One of the most obvious reasons you ask questions is to acquire information. The conscientious professional will spend a great deal of time and effort to
learn about their client.


The person asking questions is always in control of a discussion. This control can be used gracefully to lead and direct the client to a successful
outcome or it can be abused. As a professional, it is your responsibility to serve the client in a thorough and proper manner. It is impossible to do
this if you do not have enough accurate information. The most efficient way to get the necessary information is to ask questions.


There is a big difference between efficient and effective communication. Some sales people believe a day of golf is a great way to solidify a new
relationship. It's not. Your goal should be "frequency of contact."


Frequent short contacts and encounters will build stronger relationships and make you more memorable to your client. If you are new in business a good
way to develop this habit is using a checklist. First list all your clients and prospects. Then make a list of all the ways you can make contact: phone,
e-mail, fax, letter, lunch, appointment, racquetball, golf. the list is endless. There are numerous software programs that will help you. Review
this list at least weekly to see who you have forgotten, to plan the next mailing campaign and/or benchmark your actual activities to your goals.


How often should you make contact? That depends on the relationship and the nature of your business. Everyone in your database should hear from you at
least quarterly. Clients get very annoyed if they only hear from you when you want to make a sale or collect a check.


Obviously, the goal is to graciously ask questions during these encounters. Art comes into play in the manner that you ask the questions. No one likes
to feel like they are in a deposition. Remember, you are striving to build long-term profitable relationships.


The real key is to understand how the client feels about certain issues and what are the emotional dynamics of the decision making process. How do you
get to this next level of understanding? The answer is, asking more questions.


Questions are the keys to unlock the vaults of information, needs, wants and emotions. As you master the art of asking questions you will gracefully
control the discussions with your clients. As Martha Stewart would say, "It's a good thing."


WHO ARE YOU?

It's time to go from preaching to meddling. The most important person you have to ask questions, is yourself. Why do you do what you do? What are your
motivators? How can you improve? What are your values? Is your behavior consistent with the things you say that you believe?

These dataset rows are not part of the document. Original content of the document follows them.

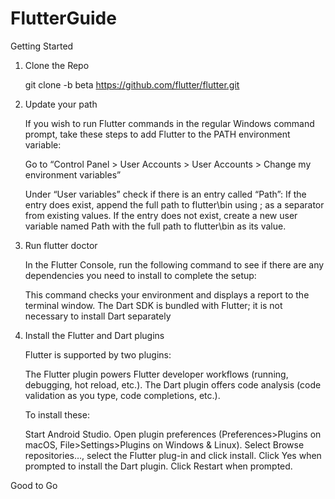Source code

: # FlutterGuide

Getting Started

1. Clone the Repo

   git clone -b beta https://github.com/flutter/flutter.git

2. Update your path

    If you wish to run Flutter commands in the regular Windows command prompt, take these steps to add Flutter to the PATH environment variable:

    Go to “Control Panel > User Accounts > User Accounts > Change my environment variables”

    Under “User variables” check if there is an entry called “Path”:
        If the entry does exist, append the full path to flutter\bin using ; as a separator from existing values.
        If the entry does not exist, create a new user variable named Path with the full path to flutter\bin as its value.

3. Run flutter doctor

   In the Flutter Console, run the following command to see if there are any dependencies you need to install to complete the setup:

   This command checks your environment and displays a report to the terminal window. The Dart SDK is bundled with Flutter; it is not necessary to install Dart separately

4. Install the Flutter and Dart plugins

    Flutter is supported by two plugins:

    The Flutter plugin powers Flutter developer workflows (running, debugging, hot reload, etc.).
    The Dart plugin offers code analysis (code validation as you type, code completions, etc.).

    To install these:

    Start Android Studio.
    Open plugin preferences (Preferences>Plugins on macOS, File>Settings>Plugins on Windows & Linux).
    Select Browse repositories…, select the Flutter plug-in and click install.
    Click Yes when prompted to install the Dart plugin.
    Click Restart when prompted.


Good to Go 
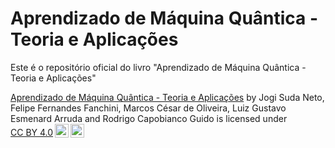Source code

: # Aprendizado de Máquina Quântica - Teoria e Aplicações
Este é o repositório oficial do livro "Aprendizado de Máquina Quântica - Teoria e Aplicações"

<p xmlns:cc="http://creativecommons.org/ns#" xmlns:dct="http://purl.org/dc/terms/"><a property="dct:title" rel="cc:attributionURL" href="https://github.com/jogisuda/Aprendizado-de-Maquina-Quantica">Aprendizado de Máquina Quântica - Teoria e Aplicações</a> by <span property="cc:attributionName">Jogi Suda Neto, Felipe Fernandes Fanchini, Marcos César de Oliveira, Luiz Gustavo Esmenard Arruda and Rodrigo Capobianco Guido</span> is licensed under <a href="https://creativecommons.org/licenses/by/4.0/?ref=chooser-v1" target="_blank" rel="license noopener noreferrer" style="display:inline-block;">CC BY 4.0<img style="height:22px!important;margin-left:3px;vertical-align:text-bottom;" src="https://mirrors.creativecommons.org/presskit/icons/cc.svg?ref=chooser-v1" alt=""><img style="height:22px!important;margin-left:3px;vertical-align:text-bottom;" src="https://mirrors.creativecommons.org/presskit/icons/by.svg?ref=chooser-v1" alt=""></a></p>
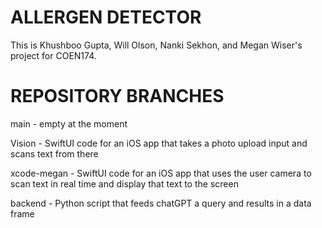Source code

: # ALLERGEN DETECTOR

This is Khushboo Gupta, Will Olson, Nanki Sekhon, and Megan Wiser's project for COEN174.


# REPOSITORY BRANCHES

main - empty at the moment

Vision - SwiftUI code for an iOS app that takes a photo upload input and scans text from there

xcode-megan - SwiftUI code for an iOS app that uses the user camera to scan text in real time and display that text to the screen

backend - Python script that feeds chatGPT a query and results in a data frame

The best test of 'who are you' is the quality and quantity of referrals you receive. As you build relationships with others are they able to determine
your beliefs by how you behave? They don't need to have a long explanation about the history and values of your company. They just listen to what other
people say about you and your reputation.


Clients will trust a person who they believe has integrity. Without trust it is impossible to elicit honest feedback from a client. To learn a specific
process on how to build trust on purpose, refer to Values-Based Selling; The Art of Building High-Trust Client Relationships by Bill Bachrach (at this
time it is written for Financial Services Professionals).


WHO CARES?

There are at least four groups of people who are critical to your professional development. They are co-workers, centers of influence, vendors
and your clients. How much do you care about each of these groups?



Co-workers

Your co-workers are a vital part of your professional team. If you don't have time to show your co-workers that you care about them, in time they
will show you that they don't care about you either. The best way to show interest and concern is to ask them questions.


The depth and quality of the question you are comfortable asking a co-worker will be a reflection of the quality of your mutual relationship. As you
become astute at listening you realize how much you can tell about someone by the type of questions they ask. Peter Drucker spends a major part of his
time during lectures at Claremont Graduate School teaching students the value of "asking the right question." The depth of the question shows the
depth of understanding a person has of a problem.


Centers of Influence

Centers of influence are those people who respect you and whose position or experiences naturally enable them to send you a continual flow of referrals.
They are the most valuable kind of marketing and public relations you can ever have. When you ask them questions it is an opportunity to show your
interest and concern for them.


Vendors and Colleagues

Vendors and other professional colleagues are also critical to your development. Do vendors and sales representatives from your suppliers refer
you accounts? Sure, it helps to refer them business too, but develop the habit of asking good questions and listening well.


Clients

The fourth group is clients. Surely you have heard of the "silent close." Well, as a professional speaker I have learned a new appreciation for
silence. It is not effective to talk nonstop and at a fast pace. People need time to process information. After you have said something significant or
asked a good question, be silent, let them process the thought. When dealing with your clients, or any one else, you must mentally control your impulse
to fill long pregnant pauses of silence with your own voice. Silence is a beautiful thing.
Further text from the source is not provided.